Per impedire la veduta obliqua o laterale non è indispensabile eliminare il manufatto, attraverso l’abbattimento dello sporto, le tompagnature del vano ecc., essendo sufficiente – sempre che il convenuto faccia richiesta in tale senso disporre l’apposizione di solidi e duraturi ripari (v. Cassazione 1321/70; Cassazione 5259/78; 5534/81), quali pannelli di vetro retinato ed opaco stabilmente incorporati nella compagine del manufatto e collocati ad un’altezza tale dal pavimento, da non consentire di guardare ed affacciarsi verso il fondo vicino se non con l’impiego di specifici ad anormali mezzi ed accorgimenti (Cassazione 8797/93; 1693/94).

Sostiene il convenuto in riassunzione di aver dichiarato, fin dall’intrapresa dell’azione cautelare da parte dell’Anania, che avrebbe provveduto a chiudere o a regolamentare le vedute che fossero risultate a distanza non legale e di aver, conseguentemente, nel corso del giudizio di appello, provveduto a munire i due balconi, posti in verticale rispettivamente al secondo piano ed al piano attico, di solidi e robusti ripari di natura permanente, atti ad impedire la prospectio e l’inspectio nel fondo finitimo.

Sta di fatto che la espletata ctu ha consentito di verificare la piena rispondenza delle vedute esercitate dai balconi predetti alla distanza stabilita dall’articolo 906 Cc.

Devesi puntualizzare che l’accertamento dimandato all’ausiliare tecnico, costituisce nuova integrazione, dell’indagine esperita nel corso del giudizio di primo grado, dinanzi al Tribunale di Matera.

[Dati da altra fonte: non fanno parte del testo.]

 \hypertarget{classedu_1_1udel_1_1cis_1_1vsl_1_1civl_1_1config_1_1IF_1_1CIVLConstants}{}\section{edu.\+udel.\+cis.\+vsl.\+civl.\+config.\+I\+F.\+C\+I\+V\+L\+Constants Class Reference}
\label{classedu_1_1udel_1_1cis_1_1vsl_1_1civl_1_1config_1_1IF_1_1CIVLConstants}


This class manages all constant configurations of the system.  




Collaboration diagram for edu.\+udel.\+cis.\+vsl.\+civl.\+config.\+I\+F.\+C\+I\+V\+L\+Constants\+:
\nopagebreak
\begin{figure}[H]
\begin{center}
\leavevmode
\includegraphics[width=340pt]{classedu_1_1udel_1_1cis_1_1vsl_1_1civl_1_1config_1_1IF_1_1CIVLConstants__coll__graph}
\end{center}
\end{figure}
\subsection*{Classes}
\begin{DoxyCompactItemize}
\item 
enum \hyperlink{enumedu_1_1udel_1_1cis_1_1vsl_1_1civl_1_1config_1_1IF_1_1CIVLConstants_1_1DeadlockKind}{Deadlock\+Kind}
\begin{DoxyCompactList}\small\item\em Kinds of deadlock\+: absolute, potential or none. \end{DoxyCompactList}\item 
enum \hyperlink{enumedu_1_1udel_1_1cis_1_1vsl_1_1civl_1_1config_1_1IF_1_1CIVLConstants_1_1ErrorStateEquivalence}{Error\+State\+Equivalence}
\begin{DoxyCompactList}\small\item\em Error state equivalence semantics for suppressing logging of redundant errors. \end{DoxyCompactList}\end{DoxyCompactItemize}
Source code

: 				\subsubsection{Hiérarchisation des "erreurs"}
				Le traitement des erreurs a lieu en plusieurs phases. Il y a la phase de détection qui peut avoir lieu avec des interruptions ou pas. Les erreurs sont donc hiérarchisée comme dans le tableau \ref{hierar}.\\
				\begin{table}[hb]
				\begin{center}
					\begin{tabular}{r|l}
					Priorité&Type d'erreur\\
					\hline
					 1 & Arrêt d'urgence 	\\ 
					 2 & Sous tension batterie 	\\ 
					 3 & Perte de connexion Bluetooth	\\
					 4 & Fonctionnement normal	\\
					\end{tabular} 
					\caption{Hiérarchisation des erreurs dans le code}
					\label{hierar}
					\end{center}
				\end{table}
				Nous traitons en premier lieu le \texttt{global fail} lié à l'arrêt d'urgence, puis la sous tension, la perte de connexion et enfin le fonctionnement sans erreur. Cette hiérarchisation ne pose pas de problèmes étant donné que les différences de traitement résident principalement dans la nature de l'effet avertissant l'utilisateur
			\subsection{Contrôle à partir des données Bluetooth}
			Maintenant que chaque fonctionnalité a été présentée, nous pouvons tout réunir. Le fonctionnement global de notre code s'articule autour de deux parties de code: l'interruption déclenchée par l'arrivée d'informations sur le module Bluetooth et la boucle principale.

Vero è che il ctu ha l’obbligo di astenersi e può essere ricusato qualora abbia già svolto la sua opera in altro grado del processo, indipendentemente dall’identità dell’oggetto della domanda e anche qualora il successivo giudizio sia quello di rinvio (v. Cassazione 3835/94), ma è altrettanto vero che il consulente tecnico non risulta essere stato formalmente ricusato e comunque nei termini (Cassazione 13657/98 ed il mancato esercizio del diritto di ricusazione non si rilette, in ogni caso,, sulla validità della consulenza (Cassazione 1215/93; 736/81). Parimenti la mancata astensione da parte del ctu non cagiona la nullità della relazione depositata (Cassazione 1034/71).

L’odierna legittima conformazione della veduta esercitata dal balcone (recte: dai balconi) del fabbricato del Fornabaio non può sfociare nella mera declarátoria di cessazione della materia del contendere non essendo risultata integralmente soddisfatta la pretesa dell’Anania (eliminazione della veduta) atteso l’accoglimento della richiesta riconvenzionalmente formulata dall’Anania di sufficienza dell’apposizione dei solidi ripari (cfr. Cassazione 3217/98; 801/98; 3562/939).

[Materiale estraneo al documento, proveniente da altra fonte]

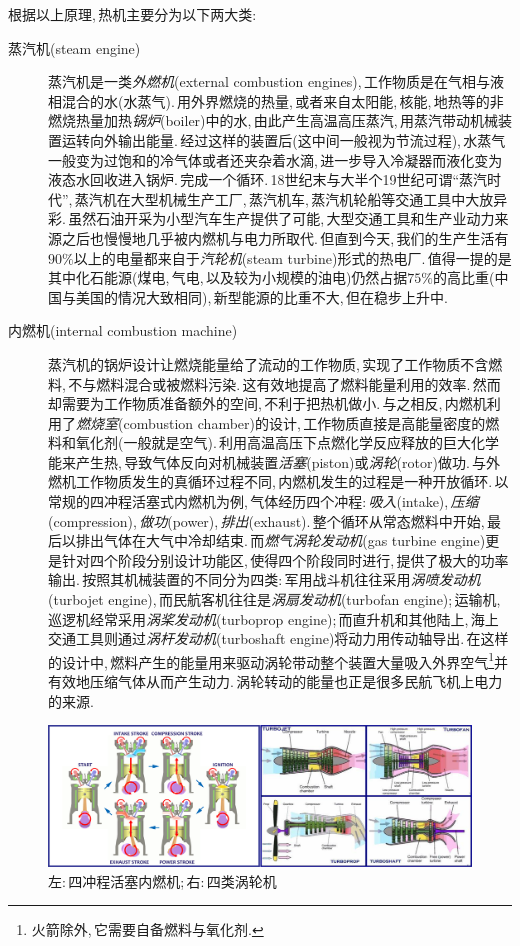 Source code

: 根据以上原理,\,热机主要分为以下两大类:
\begin{description}
	\item[\hei 蒸汽机(steam engine)]  蒸汽机是一类\emph{外燃机}(external combustion engines),\,工作物质是在气相与液相混合的水(水蒸气).\,用外界燃烧的热量,\,或者来自太阳能,\,核能,\,地热等的非燃烧热量加热\emph{锅炉}(boiler)中的水,\,由此产生高温高压蒸汽,\,用蒸汽带动机械装置运转向外输出能量.\,经过这样的装置后(这中间一般视为节流过程),\,水蒸气一般变为过饱和的冷气体或者还夹杂着水滴,\,进一步导入冷凝器而液化变为液态水回收进入锅炉.\,完成一个循环.\,18世纪末与大半个19世纪可谓``蒸汽时代'',\,蒸汽机在大型机械生产工厂,\,蒸汽机车,\,蒸汽机轮船等交通工具中大放异彩.\,虽然石油开采为小型汽车生产提供了可能,\,大型交通工具和生产业动力来源之后也慢慢地几乎被内燃机与电力所取代.\,但直到今天,\,我们的生产生活有$90\%$以上的电量都来自于\emph{汽轮机}(steam turbine)形式的热电厂.\,值得一提的是其中化石能源(煤电,\,气电,\,以及较为小规模的油电)仍然占据$75\%$的高比重(中国与美国的情况大致相同),\,新型能源的比重不大,\,但在稳步上升中.
	\item[\hei 内燃机(internal combustion machine)]  蒸汽机的锅炉设计让燃烧能量给了流动的工作物质,\,实现了工作物质不含燃料,\,不与燃料混合或被燃料污染.\,这有效地提高了燃料能量利用的效率.\,然而却需要为工作物质准备额外的空间,\,不利于把热机做小.\,与之相反,\,内燃机利用了\emph{燃烧室}(combustion chamber)的设计,\,工作物质直接是高能量密度的燃料和氧化剂(一般就是空气).\,利用高温高压下点燃化学反应释放的巨大化学能来产生热,\,导致气体反向对机械装置\ca \emph{活塞}(piston)或\emph{涡轮}(rotor)做功.\,与外燃机工作物质发生的真循环过程不同,\,内燃机发生的过程是一种开放循环.\,以常规的四冲程活塞式内燃机为例,\,气体经历四个冲程:\,\emph{吸入}(intake),\,\emph{压缩}(compression),\,\emph{做功}(power),\,\emph{排出}(exhaust).\,整个循环从常态燃料中开始,\,最后以排出气体在大气中冷却结束.\,而\emph{燃气涡轮发动机}(gas turbine engine)更是针对四个阶段分别设计功能区,\,使得四个阶段同时进行,\,提供了极大的功率输出.\,按照其机械装置的不同分为四类:\,军用战斗机往往采用\emph{涡喷发动机}(turbojet engine),\,而民航客机往往是\emph{涡扇发动机}(turbofan engine);\,运输机,\,巡逻机经常采用\emph{涡桨发动机}(turboprop engine);\,而直升机和其他陆上,\,海上交通工具则通过\emph{涡杆发动机}(turboshaft engine)将动力用传动轴导出.\,在这样的设计中,\,燃料产生的能量用来驱动涡轮带动整个装置大量吸入外界空气\footnote{火箭除外,\,它需要自备燃料与氧化剂.}并有效地压缩气体从而产生动力.\,涡轮转动的能量也正是很多民航飞机上电力的来源.
\end{description}
\begin{figure}[H]
\centering
\includegraphics[width=17cm]{image/5-2-3.png}
\caption{左:\,四冲程活塞内燃机;\,右:\,四类涡轮机}
\end{figure}


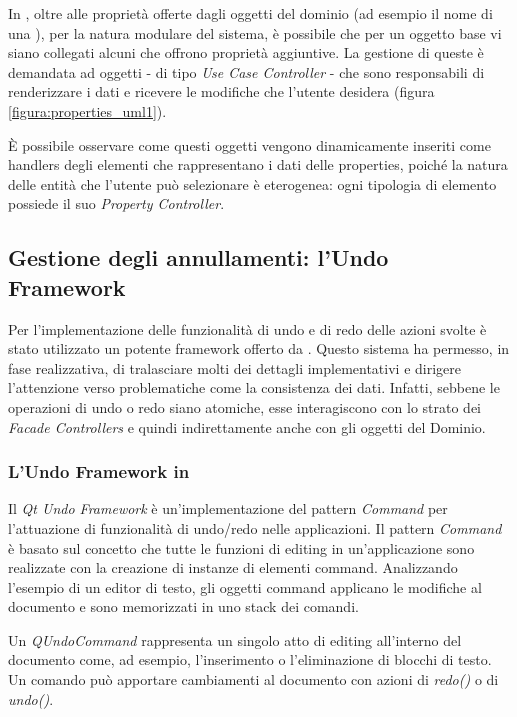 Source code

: In \visualnetkit{}, oltre alle proprietà offerte dagli oggetti del dominio (ad esempio il nome di una \virtualmachine{}), per la natura modulare del sistema, è possibile che per un oggetto base vi siano collegati alcuni \plugin{} che offrono proprietà aggiuntive.
La gestione di queste è demandata ad oggetti - di tipo \emph{Use Case Controller} - che sono responsabili di renderizzare i dati e ricevere le modifiche che l'utente desidera (figura \ref{figura:properties_uml1}).

È possibile osservare come questi oggetti vengono dinamicamente inseriti come handlers degli elementi che rappresentano i dati delle properties, poiché la natura delle entità che l'utente può selezionare è eterogenea: ogni tipologia di elemento possiede il suo \emph{Property Controller}.

\subsection{Gestione degli annullamenti: l'Undo Framework}
Per l'implementazione delle funzionalità di undo e di redo delle azioni svolte è stato utilizzato un potente framework offerto da \qt{}. Questo sistema ha permesso, in fase realizzativa, di tralasciare molti dei dettagli implementativi e dirigere l'attenzione verso problematiche come la consistenza dei dati. Infatti, sebbene le operazioni di undo o redo siano atomiche, esse interagiscono con lo strato dei \emph{Facade Controllers} e quindi indirettamente anche con gli oggetti del Dominio.

\subsubsection*{L'Undo Framework in \qt{}}
Il \emph{Qt Undo Framework} è un'implementazione del pattern \emph{Command}\cite{AUPL04} per l'attuazione di funzionalità di undo/redo nelle applicazioni.
Il pattern \emph{Command} è basato sul concetto che tutte le funzioni di editing in un'applicazione sono realizzate con la creazione di instanze di elementi command. Analizzando l'esempio di un editor di testo, gli oggetti command applicano le modifiche al documento e sono memorizzati in uno stack dei comandi.

Un \emph{QUndoCommand} rappresenta un singolo atto di editing all'interno del documento come, ad esempio, l'inserimento o l'eliminazione di blocchi di testo. Un comando può apportare cambiamenti al documento con azioni di \emph{redo()} o di \emph{undo()}.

Va accolta, infine, la domanda dell’Anania di condanna generica al risarcimento danni cagionati dal Fornabaio dalla realizzazione delle vedute illegittime fino al suo adeguamento tecnico, profili temporali che meglio potranno essere puntualizzati nel separato giudizio di liquidazione.

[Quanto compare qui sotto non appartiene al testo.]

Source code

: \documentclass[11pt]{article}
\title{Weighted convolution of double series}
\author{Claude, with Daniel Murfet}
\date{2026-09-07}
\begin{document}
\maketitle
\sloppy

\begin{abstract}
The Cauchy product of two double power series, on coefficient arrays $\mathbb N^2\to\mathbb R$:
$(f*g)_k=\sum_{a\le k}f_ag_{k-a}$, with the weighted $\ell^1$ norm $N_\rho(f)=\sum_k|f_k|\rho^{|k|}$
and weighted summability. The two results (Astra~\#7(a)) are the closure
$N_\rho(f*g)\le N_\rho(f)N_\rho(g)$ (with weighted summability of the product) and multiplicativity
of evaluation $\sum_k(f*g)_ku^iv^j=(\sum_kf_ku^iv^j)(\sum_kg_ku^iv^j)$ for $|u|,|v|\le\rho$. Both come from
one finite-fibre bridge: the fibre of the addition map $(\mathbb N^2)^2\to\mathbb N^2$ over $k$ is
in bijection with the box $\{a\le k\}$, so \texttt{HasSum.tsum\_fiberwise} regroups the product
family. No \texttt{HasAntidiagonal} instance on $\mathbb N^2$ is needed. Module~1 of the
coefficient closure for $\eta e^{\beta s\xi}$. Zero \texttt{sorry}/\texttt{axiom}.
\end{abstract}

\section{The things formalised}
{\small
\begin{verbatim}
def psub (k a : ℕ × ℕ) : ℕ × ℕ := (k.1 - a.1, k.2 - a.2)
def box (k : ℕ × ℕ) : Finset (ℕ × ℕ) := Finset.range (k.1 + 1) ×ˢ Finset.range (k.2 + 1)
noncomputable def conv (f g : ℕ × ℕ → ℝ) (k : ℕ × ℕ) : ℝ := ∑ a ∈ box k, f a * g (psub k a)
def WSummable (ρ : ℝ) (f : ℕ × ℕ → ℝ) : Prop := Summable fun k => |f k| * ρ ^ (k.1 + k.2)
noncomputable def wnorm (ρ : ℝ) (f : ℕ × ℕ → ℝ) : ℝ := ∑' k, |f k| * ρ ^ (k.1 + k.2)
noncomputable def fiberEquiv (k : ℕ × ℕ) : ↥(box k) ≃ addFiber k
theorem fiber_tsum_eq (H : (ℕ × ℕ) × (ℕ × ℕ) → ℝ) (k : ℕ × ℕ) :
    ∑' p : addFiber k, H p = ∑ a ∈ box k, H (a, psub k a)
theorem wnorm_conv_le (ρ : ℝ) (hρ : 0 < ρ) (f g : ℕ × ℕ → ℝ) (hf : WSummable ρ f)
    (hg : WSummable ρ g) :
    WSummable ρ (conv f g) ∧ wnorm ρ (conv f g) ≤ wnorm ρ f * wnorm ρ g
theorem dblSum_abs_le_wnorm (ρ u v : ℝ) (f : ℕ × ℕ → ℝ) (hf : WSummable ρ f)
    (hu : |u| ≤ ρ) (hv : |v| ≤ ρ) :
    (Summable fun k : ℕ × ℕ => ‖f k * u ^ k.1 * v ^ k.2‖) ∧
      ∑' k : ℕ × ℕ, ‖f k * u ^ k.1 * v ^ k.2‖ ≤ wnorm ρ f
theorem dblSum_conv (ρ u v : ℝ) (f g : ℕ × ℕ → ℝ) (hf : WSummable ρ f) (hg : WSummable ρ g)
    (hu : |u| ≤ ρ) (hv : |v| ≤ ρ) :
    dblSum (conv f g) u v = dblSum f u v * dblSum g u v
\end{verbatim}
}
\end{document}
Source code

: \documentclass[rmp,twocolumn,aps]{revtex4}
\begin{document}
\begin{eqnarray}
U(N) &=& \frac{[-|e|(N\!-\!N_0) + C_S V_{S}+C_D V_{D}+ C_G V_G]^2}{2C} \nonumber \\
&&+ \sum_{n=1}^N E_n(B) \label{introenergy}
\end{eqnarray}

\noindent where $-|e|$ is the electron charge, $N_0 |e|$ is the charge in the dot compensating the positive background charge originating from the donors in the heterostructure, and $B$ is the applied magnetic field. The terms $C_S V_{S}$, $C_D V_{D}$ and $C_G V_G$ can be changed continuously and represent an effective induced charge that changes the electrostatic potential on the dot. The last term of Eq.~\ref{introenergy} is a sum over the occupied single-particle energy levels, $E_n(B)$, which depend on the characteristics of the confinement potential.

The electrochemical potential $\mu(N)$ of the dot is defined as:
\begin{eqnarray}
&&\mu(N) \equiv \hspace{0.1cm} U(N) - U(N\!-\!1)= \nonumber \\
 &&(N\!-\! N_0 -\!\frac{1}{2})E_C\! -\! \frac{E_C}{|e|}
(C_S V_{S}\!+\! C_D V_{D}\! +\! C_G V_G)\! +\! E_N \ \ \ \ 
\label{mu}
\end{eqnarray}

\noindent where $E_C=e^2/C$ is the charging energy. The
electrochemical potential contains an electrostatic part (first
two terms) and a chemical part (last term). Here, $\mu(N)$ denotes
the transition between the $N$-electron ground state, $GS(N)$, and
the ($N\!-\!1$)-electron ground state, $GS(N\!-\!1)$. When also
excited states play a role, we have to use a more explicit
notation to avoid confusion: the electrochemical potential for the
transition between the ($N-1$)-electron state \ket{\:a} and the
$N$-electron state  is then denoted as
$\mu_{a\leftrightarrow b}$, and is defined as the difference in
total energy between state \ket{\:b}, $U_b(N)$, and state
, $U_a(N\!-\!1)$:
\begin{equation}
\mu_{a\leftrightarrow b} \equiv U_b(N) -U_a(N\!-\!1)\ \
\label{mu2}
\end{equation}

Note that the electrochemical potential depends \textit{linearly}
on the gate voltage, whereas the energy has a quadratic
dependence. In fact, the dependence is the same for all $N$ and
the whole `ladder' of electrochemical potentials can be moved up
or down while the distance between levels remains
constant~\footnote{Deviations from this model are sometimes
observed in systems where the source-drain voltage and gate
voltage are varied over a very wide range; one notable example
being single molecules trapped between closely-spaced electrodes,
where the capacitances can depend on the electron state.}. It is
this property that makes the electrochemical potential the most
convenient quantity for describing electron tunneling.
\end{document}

Quanto al governo delle spese processuali l’esito della lite e l’oggettiva peculiarità della questione involta dall’ermeneutica dell’articolo 906 Cc giustificano la compensazione, tra i contraddittori, delle spese del giudizio di cassazione e di rinvio.

PQM

La Corte di Appello di Potenza, definitivamente decidendo quale Giudice di rinvio designato dalla Suprema Corte con sentenza 5464, sull’atto di citazione in riassunzione di Anania Giuseppe notificato l’11/5/96 nei confronti di Fornabaio Domenico, così provvede:

1. dichiara la legittimità dell’attuale conformazione della veduta esercitata dal balcone sito nel fabbricato del Fornabaio, meglio individuato in motivazione;

2. condanna il Fornabaio al risarcimento dei danni, da liquidarsi in separato giudizio, in favore dell’Anania derivanti dall’illegittima veduta esercitata dal balcone, relativamente al periodo intercorrente dalla realizzazione della veduta medesima al suo adeguamento tecnico alle prescrizioni dell’articolo 906 Cc;

3. dichiara integralmente compensate tra le parti le spese processuali del giudizio di cassazione e di rinvio.